For this purpose we assume that the number of man months or man days that the participant is entitled to for each activity that he will contribute has been agreed within the consortium.

 

The calculation of labour cost should be straight forward, if the number of man months and their costs are already known.

 

Other costs should now be addressed. The principal of those will be international travel, equipment and sub-contracts. The travel to be expected should be calculated by number of expected trips per activity and the normal cost of a trip which comprises travel, accommodation and living expenses. The acceptable levels for those would be those recognised within each country by the tax authorities.

 

Sub-contracts are somewhat different in that they include projected audit costs as well as other sub-contracts as justified in the proposal and not related to core activities of the project. Such work should be minimised.

 

In addition to the above other costs such as material should be identified and taken into account. It is also important from an administrative point of view to have a split of all costs by activity type.

 

Finally AC and FCF participants should add 20% for unspecified overheads to everything except sub-contracts. FC participants – see below

 

The AC Model participant

Main point to remember for AC is that labour cost of permanent members of staff generally cannot be funded unless it is part of the 7% management cost. AC participants should add 20% for unspecified overheads to everything except sub-contracts.

 

Don’t forget that AC participants should claim 100% of above costs. This leads to an interesting ploy as companies can only claim say 50% of their costs for RTD. It has been known for necessary sub-contracts to be issued via an AC participant as otherwise only 50% of it would be reimbursable. This is acceptable if it is justifiably related to that participants activity.
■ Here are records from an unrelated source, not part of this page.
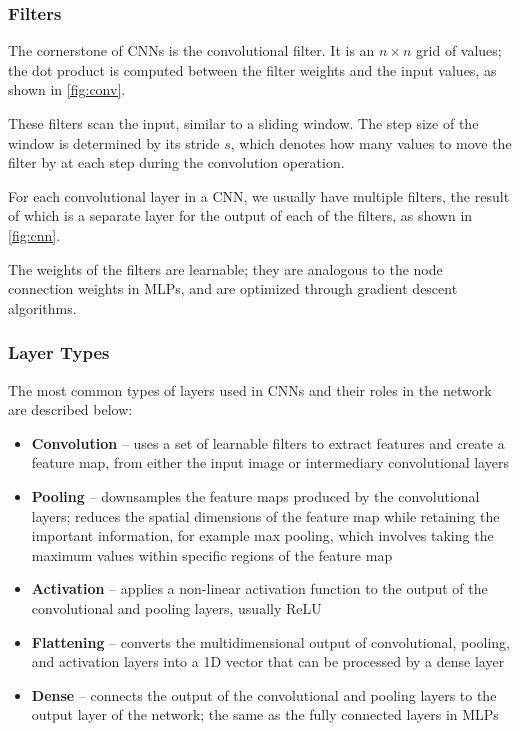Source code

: \subsubsection{Filters}

The cornerstone of CNNs is the convolutional filter. It is an $n\times n$ grid
of values; the dot product is computed between the filter weights and the input
values, as shown in \autoref{fig:conv}.



These filters scan the input, similar to a sliding window. The step size of the
window is determined by its stride $s$, which denotes how many values to move
the filter by at each step during the convolution operation.

For each convolutional layer in a CNN, we usually have multiple filters, the
result of which is a separate layer for the output of each of the filters, as
shown in \autoref{fig:cnn}.

The weights of the filters are learnable; they are analogous to the node
connection weights in MLPs, and are optimized through gradient descent
algorithms.



\subsubsection{Layer Types}

The most common types of layers used in CNNs and their roles in the network are
described below:

\begin{itemize}
  \item \textbf{Convolution} -- uses a set of learnable filters to extract features and create a feature map, from either the input image or intermediary convolutional layers \cite{o2015introduction}
  \item \textbf{Pooling} -- downsamples the feature maps produced by the convolutional layers; reduces the spatial dimensions of the feature map while retaining the important information, for example max pooling, which involves taking the maximum values within specific regions of the feature map \cite{lecun2015deep}
  \item \textbf{Activation} -- applies a non-linear activation function to the output of the convolutional and pooling layers, usually ReLU
  \item \textbf{Flattening} -- converts the multidimensional output of convolutional, pooling, and activation layers into a 1D vector that can be processed by a dense layer
  \item \textbf{Dense} -- connects the output of the convolutional and pooling layers to the output layer of the network; the same as the fully connected layers in MLPs
\end{itemize}

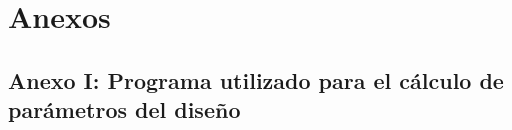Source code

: \section{Anexos}

\subsection{Anexo I: Programa utilizado para el cálculo de parámetros del diseño}


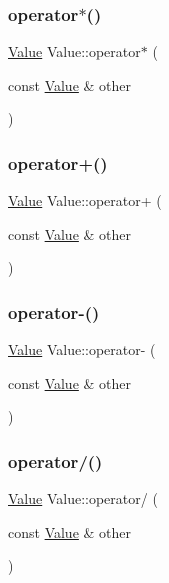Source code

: \mbox{\label{classValue_a8c1b2b5806fbf5d37d0b8bb2ec1ac584}} 
\subsubsection{\texorpdfstring{operator$\ast$()}{operator*()}}
{\footnotesize\ttfamily \hyperlink{classValue}{Value} Value\+::operator$\ast$ (\begin{DoxyParamCaption}\item[{const \hyperlink{classValue}{Value} \&}]{other }\end{DoxyParamCaption})}

\mbox{\label{classValue_a59e467d3ee4cdfb802a2aed8a5a0f1dd}} 
\subsubsection{\texorpdfstring{operator+()}{operator+()}}
{\footnotesize\ttfamily \hyperlink{classValue}{Value} Value\+::operator+ (\begin{DoxyParamCaption}\item[{const \hyperlink{classValue}{Value} \&}]{other }\end{DoxyParamCaption})}

\mbox{\label{classValue_aeb5e368aaea65ed1d1ef37fef6de80fc}} 
\subsubsection{\texorpdfstring{operator-\/()}{operator-()}}
{\footnotesize\ttfamily \hyperlink{classValue}{Value} Value\+::operator-\/ (\begin{DoxyParamCaption}\item[{const \hyperlink{classValue}{Value} \&}]{other }\end{DoxyParamCaption})}

\mbox{\label{classValue_a5bee3270435124beed9a24cb78941a56}} 
\subsubsection{\texorpdfstring{operator/()}{operator/()}}
{\footnotesize\ttfamily \hyperlink{classValue}{Value} Value\+::operator/ (\begin{DoxyParamCaption}\item[{const \hyperlink{classValue}{Value} \&}]{other }\end{DoxyParamCaption})}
Same goes for large capital expenditure and say large material costs.

 

The FCF Model participant

Main point here is first to have a check undertaken to ensure you are not better off using the FC model. As the FCF overhead is only 20%, if you can justify say 30% on FC, you would be better off. In case of doubt, you may wish to postpone the use of an external expert to determine your potential FC overheads until your proposal is accepted. In those cases, we would advise to claim FC and put down some rate such as 50%, as thought appropriate. During contract negotiations, when you more or less know you will get funded you can always request less and even revert to FCF. The point being, when you establish in a proposal a budget, it is very difficult to get it increased. It is relatively easy to give some back! However, in the latter case, try increasing your budgeted manpower to use up available budget! Most people underestimate to keep proposal costs low.

 

The FC Model participant

The Commission says it will accept the current practice in a company for computing of R&D overheads. Most companies do not have such a system set up, so this is an opportunity to establish one of maximum benefit to you with respect to what you can claim via FC. A danger is that a company may be participating in other external funded R&D programs with their own more restrictive rules. There is no compulsion to use this in calculating your overheads.

 

Note on NoE budgeting

Although the overall grant requested will be calculated by the number of researchers integrated the Joint Program of Activities should be costed as per other types of projects. If for no other reason than to justify the requested funding.

 

Note on SSA budgeting

The A3 form is unclear for FC participants. They should fill in the cost using their full calculated overheads but when calculating the EC contribution only use 20% rate. Even though this appears as they are not then getting 100% funding, they are in fact claiming 100% with the 20% overhead.